=== Problem details ===
Print the data exactly. Pictures stay out.

Entries taken from a collection
##########

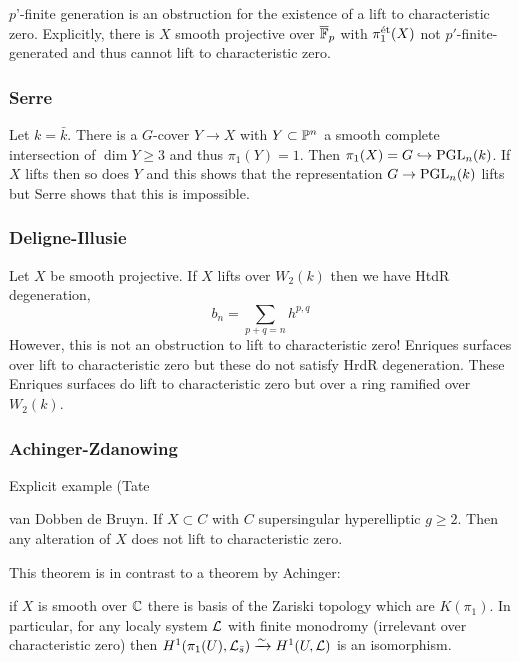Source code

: \documentclass[12pt]{article}
\begin{document}
\begin{theorem}
$p$'-finite generation is an obstruction for the existence of a lift to characteristic zero. Explicitly, there is $X$ smooth projective over $\overline{\FF}_p$ with $\pi_1^{\et}(X)$ not $p'$-finite-generated and thus cannot lift to characteristic zero.
\end{theorem}

\subsubsection{Serre}

Let $k = \bar{k}$. There is a $G$-cover $Y \to X$ with $Y \subset \P^n$ a smooth complete intersection of $\dim{Y} \ge 3$ and thus $\pi_1(Y) = 1$. Then $\pi_1(X) = G \embed \PGL_n(k)$. If $X$ lifts then so does $Y$ and this shows that the representation $G \to \PGL_n(k)$ lifts but Serre shows that this is impossible. 

\subsubsection{Deligne-Illusie}

Let $X$ be smooth projective. If $X$ lifts over $W_2(k)$ then we have HtdR degeneration,
\[ b_n = \sum_{p + q = n} h^{p,q} \]
However, this is not an obstruction to lift to characteristic zero! Enriques surfaces over lift to characteristic zero but these do not satisfy HrdR degeneration. These Enriques surfaces do lift to characteristic zero but over a ring ramified over $W_2(k)$.

\subsubsection{Achinger-Zdanowing}

Explicit example (Tate 

van Dobben de Bruyn. If $X \subset C$ with $C$ supersingular hyperelliptic $g \ge 2$. Then any alteration of $X$ does not lift to characteristic zero. 

This theorem is in contrast to a theorem by Achinger: 

\begin{thm}[Artin]
if $X$ is smooth over $\CC$ there is basis of the Zariski topology which are $K(\pi_1)$. In particular, for any localy system $\L$ with finite monodromy (irrelevant over characteristic zero) then $H^1(\pi_1(U), \L_{\bar{s}}) \iso H^1(U, \L)$ is an isomorphism. 
\end{thm}
\end{document}
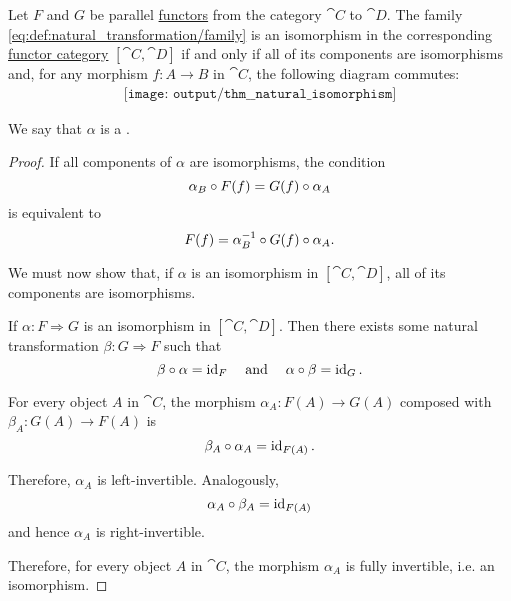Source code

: \begin{proposition}\label{thm:natural_isomorphism}
  Let \( F \) and \( G \) be parallel \hyperref[def:functor]{functors} from the category \( \cat{C} \) to \( \cat{D} \). The family \eqref{eq:def:natural_transformation/family} is an isomorphism in the corresponding \hyperref[def:functor_category]{functor category} \( [\cat{C}, \cat{D}] \) if and only if all of its components are isomorphisms and, for any morphism \( f: A \to B \) in \( \cat{C} \), the following diagram commutes:
  \begin{equation}\label{eq:thm:natural_isomorphism/diagram}
    \begin{aligned}
      \texttt{[image: output/thm\_\_natural\_isomorphism]}
    \end{aligned}
  \end{equation}

  We say that \( \alpha \) is a .
\end{proposition}
\begin{proof}
  If all components of \( \alpha \) are isomorphisms, the condition
  \begin{equation*}
    \alpha_B \bincirc F(f) = G(f) \bincirc \alpha_A
  \end{equation*}
  is equivalent to
  \begin{equation*}
    F(f) = \alpha_B^{-1} \bincirc G(f) \bincirc \alpha_A.
  \end{equation*}

  We must now show that, if \( \alpha \) is an isomorphism in \( [\cat{C}, \cat{D}] \), all of its components are isomorphisms.

  If \( \alpha: F \Rightarrow G \) is an isomorphism in \( [\cat{C}, \cat{D}] \). Then there exists some natural transformation \( \beta: G \Rightarrow F \) such that
  \begin{equation*}
    \beta \bincirc \alpha = \id_F \quad\T{and}\quad \alpha \bincirc \beta = \id_G.
  \end{equation*}

  For every object \( A \) in \( \cat{C} \), the morphism \( \alpha_A: F(A) \to G(A) \) composed with \( \beta_A: G(A) \to F(A) \) is
  \begin{equation*}
    \beta_A \bincirc \alpha_A = \id_{F(A)}.
  \end{equation*}

  Therefore, \( \alpha_A \) is left-invertible. Analogously,
  \begin{equation*}
    \alpha_A \bincirc \beta_A = \id_{F(A)}
  \end{equation*}
  and hence \( \alpha_A \) is right-invertible.

  Therefore, for every object \( A \) in \( \cat{C} \), the morphism \( \alpha_A \) is fully invertible, i.e. an isomorphism.
\end{proof}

##########

=== Exercise answer ===
Source code

: \documentclass[12pt]{article}
\begin{document}
\begin{theorem}
$p$'-finite generation is an obstruction for the existence of a lift to characteristic zero. Explicitly, there is $X$ smooth projective over $\overline{\FF}_p$ with $\pi_1^{\et}(X)$ not $p'$-finite-generated and thus cannot lift to characteristic zero.
\end{theorem}

\subsubsection{Serre}

Let $k = \bar{k}$. There is a $G$-cover $Y \to X$ with $Y \subset \P^n$ a smooth complete intersection of $\dim{Y} \ge 3$ and thus $\pi_1(Y) = 1$. Then $\pi_1(X) = G \embed \PGL_n(k)$. If $X$ lifts then so does $Y$ and this shows that the representation $G \to \PGL_n(k)$ lifts but Serre shows that this is impossible. 

\subsubsection{Deligne-Illusie}

Let $X$ be smooth projective. If $X$ lifts over $W_2(k)$ then we have HtdR degeneration,
\[ b_n = \sum_{p + q = n} h^{p,q} \]
However, this is not an obstruction to lift to characteristic zero! Enriques surfaces over lift to characteristic zero but these do not satisfy HrdR degeneration. These Enriques surfaces do lift to characteristic zero but over a ring ramified over $W_2(k)$.

\subsubsection{Achinger-Zdanowing}

Explicit example (Tate 

van Dobben de Bruyn. If $X \subset C$ with $C$ supersingular hyperelliptic $g \ge 2$. Then any alteration of $X$ does not lift to characteristic zero. 

This theorem is in contrast to a theorem by Achinger: 

\begin{thm}[Artin]
if $X$ is smooth over $\CC$ there is basis of the Zariski topology which are $K(\pi_1)$. In particular, for any localy system $\L$ with finite monodromy (irrelevant over characteristic zero) then $H^1(\pi_1(U), \L_{\bar{s}}) \iso H^1(U, \L)$ is an isomorphism. 
\end{thm}
\end{document}
Source code

: \begin{proposition}\label{thm:natural_isomorphism}
  Let \( F \) and \( G \) be parallel \hyperref[def:functor]{functors} from the category \( \cat{C} \) to \( \cat{D} \). The family \eqref{eq:def:natural_transformation/family} is an isomorphism in the corresponding \hyperref[def:functor_category]{functor category} \( [\cat{C}, \cat{D}] \) if and only if all of its components are isomorphisms and, for any morphism \( f: A \to B \) in \( \cat{C} \), the following diagram commutes:
  \begin{equation}\label{eq:thm:natural_isomorphism/diagram}
    \begin{aligned}
      \texttt{[image: output/thm\_\_natural\_isomorphism]}
    \end{aligned}
  \end{equation}

  We say that \( \alpha \) is a .
\end{proposition}
\begin{proof}
  If all components of \( \alpha \) are isomorphisms, the condition
  \begin{equation*}
    \alpha_B \bincirc F(f) = G(f) \bincirc \alpha_A
  \end{equation*}
  is equivalent to
  \begin{equation*}
    F(f) = \alpha_B^{-1} \bincirc G(f) \bincirc \alpha_A.
  \end{equation*}

  We must now show that, if \( \alpha \) is an isomorphism in \( [\cat{C}, \cat{D}] \), all of its components are isomorphisms.

  If \( \alpha: F \Rightarrow G \) is an isomorphism in \( [\cat{C}, \cat{D}] \). Then there exists some natural transformation \( \beta: G \Rightarrow F \) such that
  \begin{equation*}
    \beta \bincirc \alpha = \id_F \quad\T{and}\quad \alpha \bincirc \beta = \id_G.
  \end{equation*}

  For every object \( A \) in \( \cat{C} \), the morphism \( \alpha_A: F(A) \to G(A) \) composed with \( \beta_A: G(A) \to F(A) \) is
  \begin{equation*}
    \beta_A \bincirc \alpha_A = \id_{F(A)}.
  \end{equation*}

  Therefore, \( \alpha_A \) is left-invertible. Analogously,
  \begin{equation*}
    \alpha_A \bincirc \beta_A = \id_{F(A)}
  \end{equation*}
  and hence \( \alpha_A \) is right-invertible.

  Therefore, for every object \( A \) in \( \cat{C} \), the morphism \( \alpha_A \) is fully invertible, i.e. an isomorphism.
\end{proof}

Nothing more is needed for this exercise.